**Exercise directions**: Your answer should consist solely of the lines from the first line of the data through the line with "- Merging analytics", each reproduced exactly.

**Data supplied**:
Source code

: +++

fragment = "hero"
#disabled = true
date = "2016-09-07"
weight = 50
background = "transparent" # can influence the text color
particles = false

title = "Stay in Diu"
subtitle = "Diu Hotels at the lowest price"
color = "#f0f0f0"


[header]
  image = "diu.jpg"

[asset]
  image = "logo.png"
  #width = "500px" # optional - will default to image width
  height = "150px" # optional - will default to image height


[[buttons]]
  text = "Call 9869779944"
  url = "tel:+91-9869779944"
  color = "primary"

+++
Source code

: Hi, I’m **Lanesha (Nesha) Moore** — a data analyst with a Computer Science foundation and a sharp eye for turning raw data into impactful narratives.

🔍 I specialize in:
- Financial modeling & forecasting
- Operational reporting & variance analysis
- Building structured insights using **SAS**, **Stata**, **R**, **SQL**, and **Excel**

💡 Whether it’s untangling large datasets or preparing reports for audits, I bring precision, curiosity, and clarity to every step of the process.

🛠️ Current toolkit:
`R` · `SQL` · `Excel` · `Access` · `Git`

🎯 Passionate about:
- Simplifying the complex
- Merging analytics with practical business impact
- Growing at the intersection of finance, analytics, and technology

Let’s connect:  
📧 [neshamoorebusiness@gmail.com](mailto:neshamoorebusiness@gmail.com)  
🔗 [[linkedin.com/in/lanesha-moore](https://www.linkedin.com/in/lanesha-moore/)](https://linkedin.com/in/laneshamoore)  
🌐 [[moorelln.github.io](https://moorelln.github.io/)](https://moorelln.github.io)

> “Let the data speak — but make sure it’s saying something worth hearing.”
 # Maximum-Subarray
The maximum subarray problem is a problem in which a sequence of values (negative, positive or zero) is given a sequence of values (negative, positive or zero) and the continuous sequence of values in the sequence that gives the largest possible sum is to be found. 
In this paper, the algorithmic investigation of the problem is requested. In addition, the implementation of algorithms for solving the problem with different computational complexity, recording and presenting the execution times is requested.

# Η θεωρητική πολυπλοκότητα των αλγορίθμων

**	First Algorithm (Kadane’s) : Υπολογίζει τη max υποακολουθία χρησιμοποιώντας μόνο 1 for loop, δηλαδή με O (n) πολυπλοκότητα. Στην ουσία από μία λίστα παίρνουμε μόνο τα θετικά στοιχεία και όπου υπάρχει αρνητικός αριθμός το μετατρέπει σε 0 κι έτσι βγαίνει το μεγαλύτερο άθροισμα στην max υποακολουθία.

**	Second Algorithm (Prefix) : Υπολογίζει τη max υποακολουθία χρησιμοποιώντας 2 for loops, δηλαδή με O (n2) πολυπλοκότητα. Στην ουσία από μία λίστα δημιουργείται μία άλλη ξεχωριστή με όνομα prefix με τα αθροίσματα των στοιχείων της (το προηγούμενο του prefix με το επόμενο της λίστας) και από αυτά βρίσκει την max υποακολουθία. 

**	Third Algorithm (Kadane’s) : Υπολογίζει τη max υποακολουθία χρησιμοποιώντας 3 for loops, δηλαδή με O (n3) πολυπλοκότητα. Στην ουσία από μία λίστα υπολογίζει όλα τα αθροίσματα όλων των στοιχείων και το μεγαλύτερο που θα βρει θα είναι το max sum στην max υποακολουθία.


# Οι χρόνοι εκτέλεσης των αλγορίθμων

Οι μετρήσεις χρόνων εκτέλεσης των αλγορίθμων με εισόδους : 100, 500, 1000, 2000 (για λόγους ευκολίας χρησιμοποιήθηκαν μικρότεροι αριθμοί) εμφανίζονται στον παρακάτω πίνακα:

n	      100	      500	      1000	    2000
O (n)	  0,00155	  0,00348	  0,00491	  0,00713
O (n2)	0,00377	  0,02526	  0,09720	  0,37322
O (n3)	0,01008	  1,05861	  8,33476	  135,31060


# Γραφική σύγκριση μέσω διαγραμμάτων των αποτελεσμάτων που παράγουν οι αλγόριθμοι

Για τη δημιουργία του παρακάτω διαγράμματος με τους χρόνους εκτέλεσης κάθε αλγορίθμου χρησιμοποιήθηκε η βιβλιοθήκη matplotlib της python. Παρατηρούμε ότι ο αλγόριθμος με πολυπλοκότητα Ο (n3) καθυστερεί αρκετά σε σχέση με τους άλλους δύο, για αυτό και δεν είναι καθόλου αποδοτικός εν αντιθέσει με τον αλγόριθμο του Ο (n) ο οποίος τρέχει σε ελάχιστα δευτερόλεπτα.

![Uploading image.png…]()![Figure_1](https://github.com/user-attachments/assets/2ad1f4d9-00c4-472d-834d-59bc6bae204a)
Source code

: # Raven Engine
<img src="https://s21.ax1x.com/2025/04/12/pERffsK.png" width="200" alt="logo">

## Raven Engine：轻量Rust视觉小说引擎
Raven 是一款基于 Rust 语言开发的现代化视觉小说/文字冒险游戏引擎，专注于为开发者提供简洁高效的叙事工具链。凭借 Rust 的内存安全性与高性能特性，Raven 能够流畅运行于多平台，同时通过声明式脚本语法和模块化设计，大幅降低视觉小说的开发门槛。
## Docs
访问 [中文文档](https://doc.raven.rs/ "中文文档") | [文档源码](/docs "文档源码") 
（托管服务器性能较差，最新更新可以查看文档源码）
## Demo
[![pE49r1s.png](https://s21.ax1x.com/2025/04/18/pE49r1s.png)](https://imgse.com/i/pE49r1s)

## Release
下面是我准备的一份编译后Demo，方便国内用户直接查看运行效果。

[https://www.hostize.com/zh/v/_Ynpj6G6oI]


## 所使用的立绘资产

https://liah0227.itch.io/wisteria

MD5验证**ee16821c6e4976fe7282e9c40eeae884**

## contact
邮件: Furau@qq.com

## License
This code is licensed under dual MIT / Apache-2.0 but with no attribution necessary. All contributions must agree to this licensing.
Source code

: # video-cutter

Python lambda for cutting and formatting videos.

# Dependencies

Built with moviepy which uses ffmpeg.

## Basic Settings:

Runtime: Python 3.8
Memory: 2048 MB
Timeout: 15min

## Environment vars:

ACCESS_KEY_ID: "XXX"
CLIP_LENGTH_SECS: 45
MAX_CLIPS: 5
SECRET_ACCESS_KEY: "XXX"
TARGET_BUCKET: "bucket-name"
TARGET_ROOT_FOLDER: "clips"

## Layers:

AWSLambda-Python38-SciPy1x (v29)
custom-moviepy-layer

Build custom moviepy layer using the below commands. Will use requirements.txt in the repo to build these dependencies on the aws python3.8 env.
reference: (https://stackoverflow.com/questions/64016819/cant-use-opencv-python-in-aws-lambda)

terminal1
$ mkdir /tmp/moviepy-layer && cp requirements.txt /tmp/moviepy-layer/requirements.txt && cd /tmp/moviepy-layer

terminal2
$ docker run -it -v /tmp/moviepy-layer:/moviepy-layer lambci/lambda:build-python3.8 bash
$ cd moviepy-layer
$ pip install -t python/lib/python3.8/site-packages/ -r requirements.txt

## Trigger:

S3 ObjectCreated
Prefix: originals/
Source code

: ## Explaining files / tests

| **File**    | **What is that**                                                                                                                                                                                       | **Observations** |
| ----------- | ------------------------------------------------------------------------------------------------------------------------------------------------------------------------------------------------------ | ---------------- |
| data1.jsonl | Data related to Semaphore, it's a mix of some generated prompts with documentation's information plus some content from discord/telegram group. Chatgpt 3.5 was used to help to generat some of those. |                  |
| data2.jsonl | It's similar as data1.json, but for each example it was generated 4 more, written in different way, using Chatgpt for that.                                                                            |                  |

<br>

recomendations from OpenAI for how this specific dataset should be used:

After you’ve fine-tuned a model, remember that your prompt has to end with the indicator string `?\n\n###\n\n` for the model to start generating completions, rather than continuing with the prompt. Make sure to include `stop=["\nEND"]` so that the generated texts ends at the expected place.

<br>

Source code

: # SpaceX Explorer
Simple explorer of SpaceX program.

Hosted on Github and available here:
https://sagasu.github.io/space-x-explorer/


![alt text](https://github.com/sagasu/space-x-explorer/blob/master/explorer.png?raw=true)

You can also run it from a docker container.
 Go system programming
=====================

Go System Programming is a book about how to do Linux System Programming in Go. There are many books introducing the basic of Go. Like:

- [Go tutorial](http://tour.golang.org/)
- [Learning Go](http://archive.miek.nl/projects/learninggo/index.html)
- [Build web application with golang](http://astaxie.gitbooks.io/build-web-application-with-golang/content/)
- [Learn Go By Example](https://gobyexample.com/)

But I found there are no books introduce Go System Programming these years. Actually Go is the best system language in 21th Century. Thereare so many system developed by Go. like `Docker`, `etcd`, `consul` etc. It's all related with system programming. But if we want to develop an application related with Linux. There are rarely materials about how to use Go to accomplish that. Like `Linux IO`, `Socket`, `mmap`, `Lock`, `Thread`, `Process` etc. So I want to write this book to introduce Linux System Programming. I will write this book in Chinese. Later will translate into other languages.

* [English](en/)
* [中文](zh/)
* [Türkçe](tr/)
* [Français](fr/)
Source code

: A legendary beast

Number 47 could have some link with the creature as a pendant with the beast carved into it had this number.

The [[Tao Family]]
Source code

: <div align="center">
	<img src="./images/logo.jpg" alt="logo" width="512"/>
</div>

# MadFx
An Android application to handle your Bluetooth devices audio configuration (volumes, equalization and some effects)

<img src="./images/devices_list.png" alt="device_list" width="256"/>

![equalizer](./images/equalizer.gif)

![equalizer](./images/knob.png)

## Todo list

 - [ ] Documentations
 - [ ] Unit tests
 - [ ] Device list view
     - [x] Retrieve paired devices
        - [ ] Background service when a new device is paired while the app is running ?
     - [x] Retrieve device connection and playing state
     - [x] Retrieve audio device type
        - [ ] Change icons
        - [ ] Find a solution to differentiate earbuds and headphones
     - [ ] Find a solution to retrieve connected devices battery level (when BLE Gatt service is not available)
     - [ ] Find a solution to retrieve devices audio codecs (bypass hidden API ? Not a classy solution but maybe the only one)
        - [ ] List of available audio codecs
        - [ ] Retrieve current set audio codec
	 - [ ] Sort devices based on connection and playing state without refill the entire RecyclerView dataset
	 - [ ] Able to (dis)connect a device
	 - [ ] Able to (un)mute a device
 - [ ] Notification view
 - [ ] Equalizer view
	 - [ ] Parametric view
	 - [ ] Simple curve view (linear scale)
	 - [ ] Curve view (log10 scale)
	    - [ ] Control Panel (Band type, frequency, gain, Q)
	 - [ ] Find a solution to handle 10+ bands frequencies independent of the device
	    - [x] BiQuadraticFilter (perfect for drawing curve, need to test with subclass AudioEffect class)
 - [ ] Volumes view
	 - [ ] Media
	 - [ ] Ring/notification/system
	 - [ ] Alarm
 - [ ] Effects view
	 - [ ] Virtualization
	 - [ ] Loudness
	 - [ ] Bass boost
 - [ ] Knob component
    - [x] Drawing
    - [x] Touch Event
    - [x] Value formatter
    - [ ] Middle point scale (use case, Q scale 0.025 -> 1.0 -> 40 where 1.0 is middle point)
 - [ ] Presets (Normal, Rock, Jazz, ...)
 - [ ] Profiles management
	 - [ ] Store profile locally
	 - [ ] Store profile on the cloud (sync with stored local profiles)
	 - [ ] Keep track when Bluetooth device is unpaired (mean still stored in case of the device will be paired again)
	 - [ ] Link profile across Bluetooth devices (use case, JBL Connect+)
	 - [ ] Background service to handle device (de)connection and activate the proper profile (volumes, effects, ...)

**Exercise output**:
Source code

: +++

fragment = "hero"
#disabled = true
date = "2016-09-07"
weight = 50
background = "transparent" # can influence the text color
particles = false

title = "Stay in Diu"
subtitle = "Diu Hotels at the lowest price"
color = "#f0f0f0"


[header]
  image = "diu.jpg"

[asset]
  image = "logo.png"
  #width = "500px" # optional - will default to image width
  height = "150px" # optional - will default to image height


[[buttons]]
  text = "Call 9869779944"
  url = "tel:+91-9869779944"
  color = "primary"

+++
Source code

: Hi, I’m **Lanesha (Nesha) Moore** — a data analyst with a Computer Science foundation and a sharp eye for turning raw data into impactful narratives.

🔍 I specialize in:
- Financial modeling & forecasting
- Operational reporting & variance analysis
- Building structured insights using **SAS**, **Stata**, **R**, **SQL**, and **Excel**

💡 Whether it’s untangling large datasets or preparing reports for audits, I bring precision, curiosity, and clarity to every step of the process.

🛠️ Current toolkit:
`R` · `SQL` · `Excel` · `Access` · `Git`

🎯 Passionate about:
- Simplifying the complex
- Merging analytics with practical business impact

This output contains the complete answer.